* Exercise details
Report each line of the entries below that has the word "local" in it.
START Supplied material
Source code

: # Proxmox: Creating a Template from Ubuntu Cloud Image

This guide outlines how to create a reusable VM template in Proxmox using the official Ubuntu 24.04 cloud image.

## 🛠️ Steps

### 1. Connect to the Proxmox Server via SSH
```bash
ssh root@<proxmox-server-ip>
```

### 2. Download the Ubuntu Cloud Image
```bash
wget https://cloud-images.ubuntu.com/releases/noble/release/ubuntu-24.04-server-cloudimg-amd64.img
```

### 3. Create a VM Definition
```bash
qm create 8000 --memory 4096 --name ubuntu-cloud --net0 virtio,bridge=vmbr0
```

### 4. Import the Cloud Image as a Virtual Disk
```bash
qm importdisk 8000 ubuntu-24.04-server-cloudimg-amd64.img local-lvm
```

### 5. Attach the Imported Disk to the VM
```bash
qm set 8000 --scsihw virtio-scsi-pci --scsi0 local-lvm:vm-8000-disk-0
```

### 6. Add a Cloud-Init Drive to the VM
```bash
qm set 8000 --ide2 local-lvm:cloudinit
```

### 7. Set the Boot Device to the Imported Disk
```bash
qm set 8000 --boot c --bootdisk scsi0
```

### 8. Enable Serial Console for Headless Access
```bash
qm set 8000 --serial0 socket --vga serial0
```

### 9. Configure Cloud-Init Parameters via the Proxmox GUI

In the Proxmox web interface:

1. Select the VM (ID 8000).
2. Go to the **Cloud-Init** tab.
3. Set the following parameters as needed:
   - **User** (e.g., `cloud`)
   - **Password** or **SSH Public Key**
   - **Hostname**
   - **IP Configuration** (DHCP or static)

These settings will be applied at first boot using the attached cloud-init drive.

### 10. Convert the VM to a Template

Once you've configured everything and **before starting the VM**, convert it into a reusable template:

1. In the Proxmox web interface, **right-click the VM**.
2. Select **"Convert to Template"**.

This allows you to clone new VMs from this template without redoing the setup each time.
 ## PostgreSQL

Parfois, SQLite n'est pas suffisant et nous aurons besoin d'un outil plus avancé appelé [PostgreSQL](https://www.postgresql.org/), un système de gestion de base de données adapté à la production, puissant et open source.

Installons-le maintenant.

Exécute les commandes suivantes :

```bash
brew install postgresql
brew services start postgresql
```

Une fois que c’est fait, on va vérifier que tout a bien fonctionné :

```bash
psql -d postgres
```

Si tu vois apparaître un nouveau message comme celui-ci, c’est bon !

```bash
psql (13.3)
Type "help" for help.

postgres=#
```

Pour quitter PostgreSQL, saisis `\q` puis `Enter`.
END Supplied material
* Result of this exercise
qm importdisk 8000 ubuntu-24.04-server-cloudimg-amd64.img local-lvm
qm set 8000 --scsihw virtio-scsi-pci --scsi0 local-lvm:vm-8000-disk-0
qm set 8000 --ide2 local-lvm:cloudinit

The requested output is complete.